Interior Secretary Sally Jewell in December rejected a proposed land swap that would have allowed a one-lane gravel road through Izembek (EYE'-zem-bek) National Wildlife Refuge to connect King Cove with Cold Bay, two communities at the tip of the Alaska Peninsula near the start of the Aleutian Chain.

The road is proposed for an isthmus along the 150-square-mile Izembek Lagoon, home to world's largest known bed of eelgrass, which provides fodder to migratory waterfowl — such as Pacific brant and endangered Steller's eiders — as they head south for the winter.

The road would connect King Cove, a village of about 1,000, where strong winds and nasty weather often make flying dangerous, to Cold Bay, a former military facility with Alaska's third-longest runway.

Gov. Sean Parnell said the federal government's failure to approve a road was "unconscionable."

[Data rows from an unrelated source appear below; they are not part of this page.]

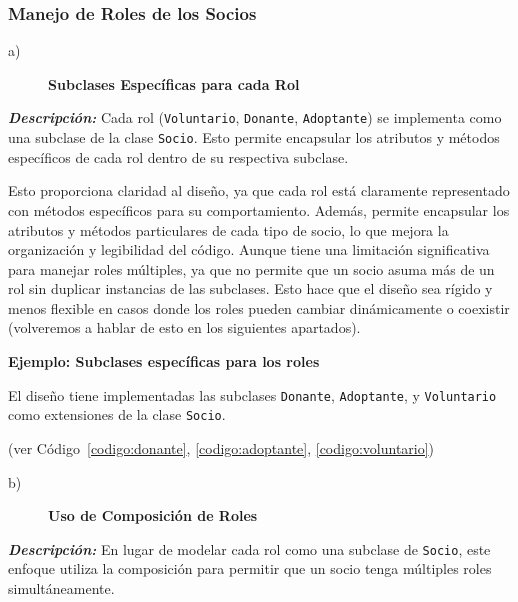 \subsubsection{Manejo de Roles de los Socios}

\begin{description}
    \item[a)] \textbf{Subclases Específicas para cada Rol}
\end{description}

\textit{\textbf{Descripción:}}  
Cada rol (\texttt{Voluntario}, \texttt{Donante}, \texttt{Adoptante}) se implementa como una 
subclase de la clase \texttt{Socio}. Esto permite encapsular los atributos y métodos 
específicos de cada rol dentro de su respectiva subclase.
\vspace{0.15cm}


Esto proporciona claridad al diseño, ya que cada rol está claramente representado con 
métodos específicos para su comportamiento. Además, permite encapsular los atributos y 
métodos particulares de cada tipo de socio, lo que mejora la organización y legibilidad 
del código. Aunque tiene una limitación significativa para manejar roles múltiples, ya que no permite que 
un socio asuma más de un rol sin duplicar instancias de las subclases. Esto hace que el 
diseño sea rígido y menos flexible en casos donde los roles pueden cambiar dinámicamente 
o coexistir (volveremos a hablar de esto en los siguientes apartados).\par
\vspace{0.15cm}



\textbf{Ejemplo: Subclases específicas para los roles}\par
El diseño tiene implementadas las subclases \texttt{Donante}, \texttt{Adoptante}, 
y \texttt{Voluntario} como extensiones de la clase \texttt{Socio}.\par
(ver Código~\ref{codigo:donante}, \ref{codigo:adoptante}, \ref{codigo:voluntario})

\begin{description}
    \item[b)] \textbf{Uso de Composición de Roles}
\end{description}

\textit{\textbf{Descripción:}}  
En lugar de modelar cada rol como una subclase de \texttt{Socio}, este enfoque utiliza 
la composición para permitir que un socio tenga múltiples roles simultáneamente. 
\vspace{0.15cm}


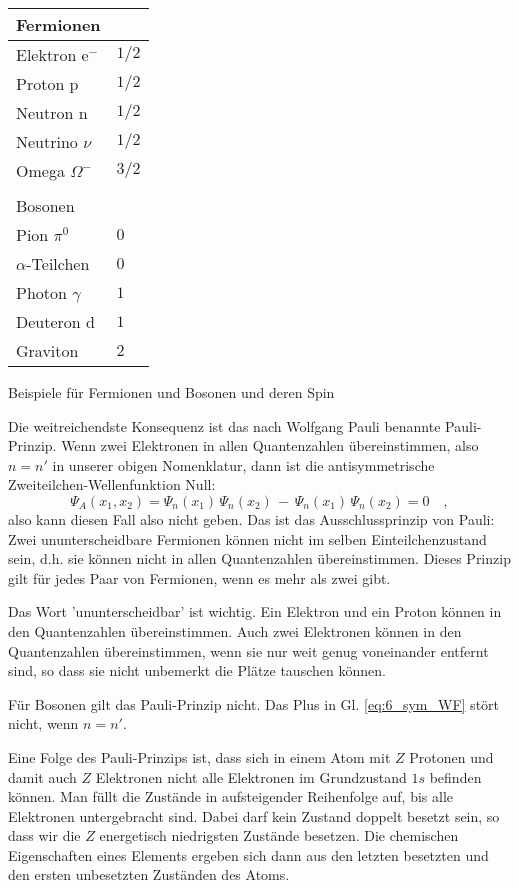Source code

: \begin{marginfigure}
    \begin{tabular}{ll}
        Fermionen & \\
        \hline
        Elektron e$^-$ & $1/2$ \\
        Proton p & $1/2$ \\
        Neutron n & $1/2$ \\
        Neutrino $\nu$ & $1/2$ \\
        Omega $\Omega^-$ & $3/2$ \\
    & \\
    Bosonen & \\
    \hline
    Pion $\pi^0$ & $0$ \\
    $\alpha$-Teilchen & $0$ \\
   Photon $\gamma$ & $1$ \\
   Deuteron d & $1$ \\
    Graviton & $2$ \\
    \end{tabular}
    \caption{Beispiele für  Fermionen und Bosonen und deren Spin}
    \label{tab:6_bosonen_fermionen}
\end{marginfigure}

Die weitreichendste Konsequenz ist das nach Wolfgang Pauli benannte Pauli-Prinzip. Wenn zwei Elektronen in allen Quantenzahlen übereinstimmen, also $n = n'$ in unserer obigen Nomenklatur, dann ist die antisymmetrische Zweiteilchen-Wellenfunktion Null:
\begin{equation}
    \Psi_A(x_1, x_2) =  \Psi_{n}(x_1) \, \Psi_{n}(x_2) \, - \, \Psi_{n}(x_1) \, \Psi_{n}(x_2) = 0 \quad ,
\end{equation}
also kann  diesen Fall also nicht geben. Das ist das Ausschlussprinzip von Pauli: Zwei ununterscheidbare Fermionen können nicht im selben Einteilchenzustand sein, d.h. sie können nicht in allen Quantenzahlen übereinstimmen. Dieses Prinzip gilt für jedes Paar von Fermionen, wenn es mehr als zwei gibt.

Das Wort 'ununterscheidbar' ist wichtig. Ein Elektron und ein Proton können in den Quantenzahlen übereinstimmen. Auch zwei Elektronen können in den Quantenzahlen übereinstimmen, wenn sie nur weit genug voneinander entfernt sind, so dass sie nicht unbemerkt die Plätze tauschen können. 

Für Bosonen gilt das Pauli-Prinzip nicht. Das Plus in Gl. \ref{eq:6_sym_WF} stört nicht, wenn $n = n'$.

Eine Folge des Pauli-Prinzips ist, dass sich in einem Atom mit $Z$ Protonen und damit auch $Z$ Elektronen nicht alle Elektronen im Grundzustand $1s$ befinden können. Man füllt die Zustände in aufsteigender Reihenfolge auf, bis alle Elektronen untergebracht sind. Dabei darf kein Zustand doppelt besetzt sein, so dass wir die $Z$ energetisch niedrigsten Zustände besetzen. Die chemischen Eigenschaften eines Elements ergeben sich dann aus den letzten besetzten und den ersten unbesetzten Zuständen des Atoms.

"In just the last several weeks, serious health-related evacuations have shown just how critical a road for medical evacuations is for residents," Parnell said in a prepared statement.

The grounds for the lawsuit, Parnell said, would be the Mining Act of 1866, which grants rights of ways based on historic use.

Environmental groups strongly oppose an Izembek road for the precedent it would set in refuges and for damage it would create in what's acknowledged as world-class migratory bird habitat.